### PROBLEM DETAILS:
In the entries below, how many lines contain the word "multiprocessing"? State the number and nothing more.

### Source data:
-=-=-=-=-
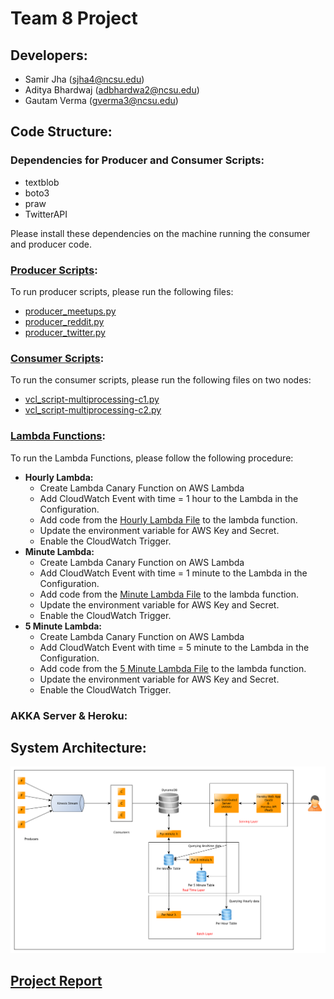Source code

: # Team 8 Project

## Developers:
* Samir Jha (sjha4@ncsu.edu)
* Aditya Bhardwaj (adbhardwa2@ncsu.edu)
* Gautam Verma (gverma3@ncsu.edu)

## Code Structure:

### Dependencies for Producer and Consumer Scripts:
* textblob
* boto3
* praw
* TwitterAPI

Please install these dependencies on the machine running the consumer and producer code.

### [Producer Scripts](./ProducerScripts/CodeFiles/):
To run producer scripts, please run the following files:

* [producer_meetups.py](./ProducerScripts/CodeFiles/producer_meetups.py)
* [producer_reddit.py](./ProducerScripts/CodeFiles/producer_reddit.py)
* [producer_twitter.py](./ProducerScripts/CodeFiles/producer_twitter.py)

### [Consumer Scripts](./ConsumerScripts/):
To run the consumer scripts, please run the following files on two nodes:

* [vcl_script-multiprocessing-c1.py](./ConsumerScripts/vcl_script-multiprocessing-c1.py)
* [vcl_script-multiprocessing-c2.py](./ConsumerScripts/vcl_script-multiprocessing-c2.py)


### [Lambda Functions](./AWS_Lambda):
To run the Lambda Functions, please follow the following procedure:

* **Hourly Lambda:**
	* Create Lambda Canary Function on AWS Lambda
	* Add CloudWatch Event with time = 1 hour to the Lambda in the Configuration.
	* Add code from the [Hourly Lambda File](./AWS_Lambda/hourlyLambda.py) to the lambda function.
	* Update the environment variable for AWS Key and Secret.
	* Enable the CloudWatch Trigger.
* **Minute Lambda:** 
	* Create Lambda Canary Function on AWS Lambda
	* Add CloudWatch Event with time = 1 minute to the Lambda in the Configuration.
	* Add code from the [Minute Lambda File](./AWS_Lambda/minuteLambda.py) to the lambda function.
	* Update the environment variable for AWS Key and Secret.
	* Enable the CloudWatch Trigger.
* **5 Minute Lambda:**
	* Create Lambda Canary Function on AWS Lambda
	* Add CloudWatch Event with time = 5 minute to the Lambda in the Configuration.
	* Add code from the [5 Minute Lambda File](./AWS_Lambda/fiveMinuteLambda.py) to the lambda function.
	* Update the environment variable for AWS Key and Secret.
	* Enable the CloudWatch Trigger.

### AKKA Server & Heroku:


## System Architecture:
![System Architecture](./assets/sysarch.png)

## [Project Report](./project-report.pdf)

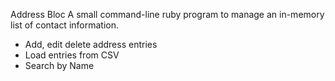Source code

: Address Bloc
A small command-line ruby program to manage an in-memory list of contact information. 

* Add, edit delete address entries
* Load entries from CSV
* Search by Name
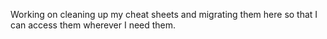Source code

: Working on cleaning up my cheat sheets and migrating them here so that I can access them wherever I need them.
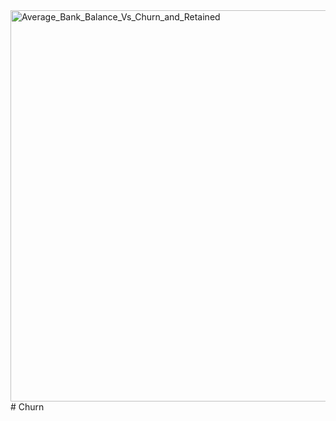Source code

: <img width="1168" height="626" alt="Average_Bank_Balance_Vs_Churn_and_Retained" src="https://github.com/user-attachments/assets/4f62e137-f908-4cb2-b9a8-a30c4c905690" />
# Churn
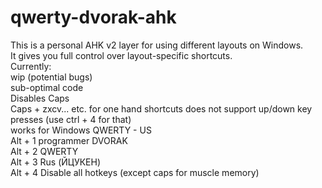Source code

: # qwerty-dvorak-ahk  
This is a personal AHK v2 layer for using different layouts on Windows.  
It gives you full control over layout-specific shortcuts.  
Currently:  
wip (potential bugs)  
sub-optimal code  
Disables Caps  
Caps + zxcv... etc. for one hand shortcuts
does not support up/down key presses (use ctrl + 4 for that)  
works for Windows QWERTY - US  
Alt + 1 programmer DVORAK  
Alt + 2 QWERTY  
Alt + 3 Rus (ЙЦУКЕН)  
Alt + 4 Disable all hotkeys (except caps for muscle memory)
-=-=-=-=-
### RESULT:
2